La cuidada publicación incluye una copia del documental. La primera parte nos introduce a las transformaciones reduccionistas del Gran Chaco, las presidencias de Yrigoyen, Alvear y el cuestionamiento de Perón ante lo denunciado mientras que en la segunda parte se detallan los primeros días de la masacre indígena, desde la llegada del evangelizador Tonkiet y la amenaza que representó para el gobierno local, el misticismo alrededor de su figura, el engaño con promesa de trabajo para Wichís, Tobas y Pilagás-venidos desde Salta en su mayoría-, el vuelo del Junkery la destrucción de evidencias dejando casi todo reducido a cenizas. Algunos objetos y restos humanos han podido rescatarse desde 2006. Allí se detalla que Pozo del Tigre se volvió “zona liberada por la que circularon camiones con cadáveres que fueron ocultados en los montes, quemados o arrojados en los ríos”. Varios de los que prestaron testimonio han sido amenazados por lo que se reserva su identidad y han contribuido al hallazgo de tres fosas por parte de peritos forenses.

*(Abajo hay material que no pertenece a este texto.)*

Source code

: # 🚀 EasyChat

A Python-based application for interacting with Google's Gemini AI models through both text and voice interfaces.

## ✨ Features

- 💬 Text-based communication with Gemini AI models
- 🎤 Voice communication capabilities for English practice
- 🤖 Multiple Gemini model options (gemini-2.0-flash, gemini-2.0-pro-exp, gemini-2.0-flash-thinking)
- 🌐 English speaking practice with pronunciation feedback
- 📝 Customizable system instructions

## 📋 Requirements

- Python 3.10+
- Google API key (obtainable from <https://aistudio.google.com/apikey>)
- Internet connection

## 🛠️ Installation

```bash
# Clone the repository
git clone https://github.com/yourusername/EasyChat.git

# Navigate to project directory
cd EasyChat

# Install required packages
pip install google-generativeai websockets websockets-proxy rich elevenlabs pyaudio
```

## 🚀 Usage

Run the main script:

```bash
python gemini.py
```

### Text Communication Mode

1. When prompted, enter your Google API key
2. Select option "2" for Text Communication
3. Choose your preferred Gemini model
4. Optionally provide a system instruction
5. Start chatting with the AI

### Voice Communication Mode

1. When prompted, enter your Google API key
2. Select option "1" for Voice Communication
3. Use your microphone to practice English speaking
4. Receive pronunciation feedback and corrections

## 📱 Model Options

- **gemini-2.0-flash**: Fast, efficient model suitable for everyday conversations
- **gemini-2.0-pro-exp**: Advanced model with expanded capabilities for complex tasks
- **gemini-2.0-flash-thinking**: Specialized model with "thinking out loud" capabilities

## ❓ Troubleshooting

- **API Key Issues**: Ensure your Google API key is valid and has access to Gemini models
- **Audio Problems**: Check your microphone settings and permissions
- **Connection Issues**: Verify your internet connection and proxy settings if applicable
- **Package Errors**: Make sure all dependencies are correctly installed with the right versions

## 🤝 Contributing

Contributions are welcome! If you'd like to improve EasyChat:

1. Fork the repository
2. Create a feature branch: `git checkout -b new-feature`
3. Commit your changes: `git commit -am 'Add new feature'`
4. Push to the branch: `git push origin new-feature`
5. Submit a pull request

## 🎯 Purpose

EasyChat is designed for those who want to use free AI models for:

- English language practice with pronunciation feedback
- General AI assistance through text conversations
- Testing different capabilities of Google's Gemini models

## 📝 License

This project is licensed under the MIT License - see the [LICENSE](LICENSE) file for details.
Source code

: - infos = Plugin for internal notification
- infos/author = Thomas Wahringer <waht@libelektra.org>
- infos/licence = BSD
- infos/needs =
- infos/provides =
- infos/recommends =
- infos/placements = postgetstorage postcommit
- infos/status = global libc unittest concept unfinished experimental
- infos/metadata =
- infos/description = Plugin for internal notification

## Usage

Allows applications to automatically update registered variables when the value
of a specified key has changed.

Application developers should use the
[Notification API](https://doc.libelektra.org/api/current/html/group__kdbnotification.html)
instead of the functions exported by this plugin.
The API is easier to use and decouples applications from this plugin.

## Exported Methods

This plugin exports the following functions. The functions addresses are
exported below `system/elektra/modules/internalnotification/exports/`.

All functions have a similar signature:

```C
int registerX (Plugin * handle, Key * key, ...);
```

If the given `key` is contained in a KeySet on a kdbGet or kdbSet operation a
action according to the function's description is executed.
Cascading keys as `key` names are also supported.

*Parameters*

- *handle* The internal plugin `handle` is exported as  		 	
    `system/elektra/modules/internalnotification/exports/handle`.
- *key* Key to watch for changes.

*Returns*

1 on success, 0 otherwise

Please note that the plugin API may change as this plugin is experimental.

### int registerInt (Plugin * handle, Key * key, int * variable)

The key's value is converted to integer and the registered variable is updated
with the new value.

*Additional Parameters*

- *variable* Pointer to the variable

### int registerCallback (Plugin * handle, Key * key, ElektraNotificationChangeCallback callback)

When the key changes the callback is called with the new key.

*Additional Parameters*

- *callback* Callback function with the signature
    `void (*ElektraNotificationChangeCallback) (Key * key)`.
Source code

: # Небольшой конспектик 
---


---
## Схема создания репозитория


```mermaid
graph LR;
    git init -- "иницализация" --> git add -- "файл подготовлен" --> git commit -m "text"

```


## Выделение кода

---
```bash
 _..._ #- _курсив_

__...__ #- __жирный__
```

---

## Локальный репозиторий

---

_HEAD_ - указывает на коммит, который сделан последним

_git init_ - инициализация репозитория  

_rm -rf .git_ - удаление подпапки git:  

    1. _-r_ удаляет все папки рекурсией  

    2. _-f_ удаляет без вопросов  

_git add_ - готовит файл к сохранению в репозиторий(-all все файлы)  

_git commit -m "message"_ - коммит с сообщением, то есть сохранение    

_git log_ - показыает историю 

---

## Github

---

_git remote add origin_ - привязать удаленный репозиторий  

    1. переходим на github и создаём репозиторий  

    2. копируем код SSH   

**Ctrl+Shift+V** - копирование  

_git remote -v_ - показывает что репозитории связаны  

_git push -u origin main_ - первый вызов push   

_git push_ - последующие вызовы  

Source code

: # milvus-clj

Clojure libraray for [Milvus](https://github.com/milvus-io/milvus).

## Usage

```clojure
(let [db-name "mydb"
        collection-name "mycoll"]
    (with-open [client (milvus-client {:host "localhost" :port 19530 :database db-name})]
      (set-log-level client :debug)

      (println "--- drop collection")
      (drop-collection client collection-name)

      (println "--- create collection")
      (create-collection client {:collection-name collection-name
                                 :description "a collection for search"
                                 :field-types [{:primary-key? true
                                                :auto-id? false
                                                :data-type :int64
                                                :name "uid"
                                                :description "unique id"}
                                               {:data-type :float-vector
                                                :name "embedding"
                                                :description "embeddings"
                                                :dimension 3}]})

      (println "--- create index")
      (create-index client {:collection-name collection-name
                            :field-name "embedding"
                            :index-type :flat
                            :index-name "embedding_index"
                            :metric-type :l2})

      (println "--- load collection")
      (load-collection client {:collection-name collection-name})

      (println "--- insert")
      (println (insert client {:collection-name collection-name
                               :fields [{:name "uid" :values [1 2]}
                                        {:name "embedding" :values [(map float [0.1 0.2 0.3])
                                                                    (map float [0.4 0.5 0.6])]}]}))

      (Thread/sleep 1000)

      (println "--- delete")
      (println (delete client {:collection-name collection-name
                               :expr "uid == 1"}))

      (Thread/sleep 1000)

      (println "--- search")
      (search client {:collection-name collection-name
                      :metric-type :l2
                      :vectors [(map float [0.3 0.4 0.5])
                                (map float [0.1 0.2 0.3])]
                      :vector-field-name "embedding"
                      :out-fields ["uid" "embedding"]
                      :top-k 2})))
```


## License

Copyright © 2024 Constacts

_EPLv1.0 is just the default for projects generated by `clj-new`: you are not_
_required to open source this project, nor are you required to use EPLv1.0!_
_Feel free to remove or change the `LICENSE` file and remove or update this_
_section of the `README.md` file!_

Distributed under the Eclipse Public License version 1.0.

Actualmente, Mapelman sigue trabajando en las reducciones indígenas inauguradas en la época de Roca hasta mediados del siglo XX que funcionaron como grandes obrajes, “la parte más desconocida que nos permite entender por qué hoy son como son esas provincias y nuestro origen signado por el derramamiento de sangre”. Asimismo, la documentalista ha ayudado en la creación de un Museo de la Memoria en La Bomba, distribuyendo el material en escuelas y presentándolo de modo auto-gestionado continuando el legado del boca a boca mientras la justicia ignora.